So you have been publicly shamed
In “So you have been publicly shamed” by Jon Ronson, p102, he cites the famous Stanford Prison experiment and interview by Dave Eshelman, the “evil guard”.
Dave explained his actions saying that the first night was boring. “So I thought I’d get some action going”. In his mind he decided to channel sadistic southern prison warden Strother Martin from the movie “Cool Hand Luke” which he had just seen. “I thought I was doing something good at the time.”
Doing something good.
“The road to hell is paved with good intentions”. A quote by one of my lecturers in political science at INSEAD.
Somehow this quote haunts me today as it usually does, after a class teaching ethics.
In his book, humorously written, Ronson provoked the thought of people who do evil, under the impression that they are doing public good. Think online shaming.
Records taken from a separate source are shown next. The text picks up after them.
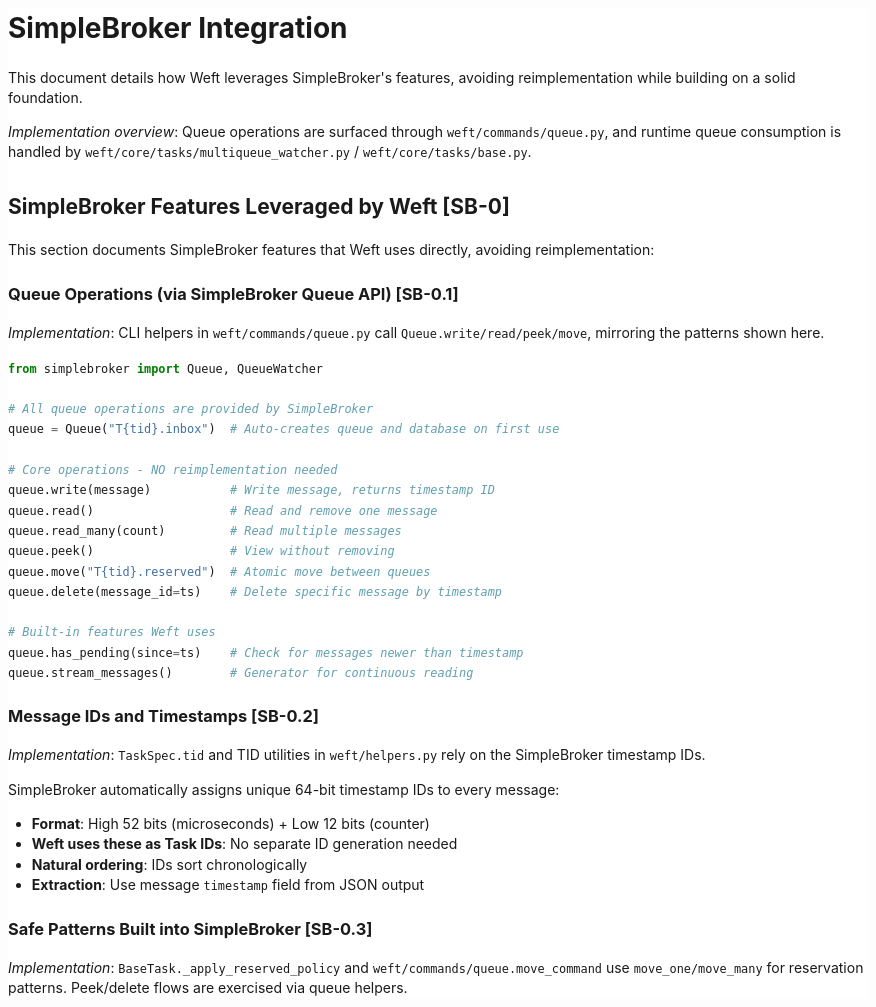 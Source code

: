 # SimpleBroker Integration

This document details how Weft leverages SimpleBroker's features, avoiding reimplementation while building on a solid foundation.

_Implementation overview_: Queue operations are surfaced through `weft/commands/queue.py`, and runtime queue consumption is handled by `weft/core/tasks/multiqueue_watcher.py` / `weft/core/tasks/base.py`.

## SimpleBroker Features Leveraged by Weft [SB-0]

This section documents SimpleBroker features that Weft uses directly, avoiding reimplementation:

### Queue Operations (via SimpleBroker Queue API) [SB-0.1]

_Implementation_: CLI helpers in `weft/commands/queue.py` call `Queue.write/read/peek/move`, mirroring the patterns shown here.

```python
from simplebroker import Queue, QueueWatcher

# All queue operations are provided by SimpleBroker
queue = Queue("T{tid}.inbox")  # Auto-creates queue and database on first use

# Core operations - NO reimplementation needed
queue.write(message)           # Write message, returns timestamp ID  
queue.read()                   # Read and remove one message
queue.read_many(count)         # Read multiple messages
queue.peek()                   # View without removing
queue.move("T{tid}.reserved")  # Atomic move between queues
queue.delete(message_id=ts)    # Delete specific message by timestamp

# Built-in features Weft uses
queue.has_pending(since=ts)    # Check for messages newer than timestamp
queue.stream_messages()        # Generator for continuous reading
```

### Message IDs and Timestamps [SB-0.2]

_Implementation_: `TaskSpec.tid` and TID utilities in `weft/helpers.py` rely on the SimpleBroker timestamp IDs.

SimpleBroker automatically assigns unique 64-bit timestamp IDs to every message:
- **Format**: High 52 bits (microseconds) + Low 12 bits (counter)
- **Weft uses these as Task IDs**: No separate ID generation needed
- **Natural ordering**: IDs sort chronologically
- **Extraction**: Use message `timestamp` field from JSON output

### Safe Patterns Built into SimpleBroker [SB-0.3]

_Implementation_: `BaseTask._apply_reserved_policy` and `weft/commands/queue.move_command` use `move_one/move_many` for reservation patterns. Peek/delete flows are exercised via queue helpers.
Many investigative journalistic stories especially the one on female developer Adria Richards vs Hank, where she publicly called out on a group of guys at the PyCon conference for not being respectful to the community. He lost his job as a result. The online trolling community attacked her company and she lost hers as a result…. The downward spiral had its rippling effect.
Chinese historian Shima Qian who compiled 史记 in 86BC, concluded that while those who do evil will suffer evil. Those who do good may not necessarily be rewarded.
He did not elaborate. But I suppose that we need wisdom while doing good. The good you do may not really be good.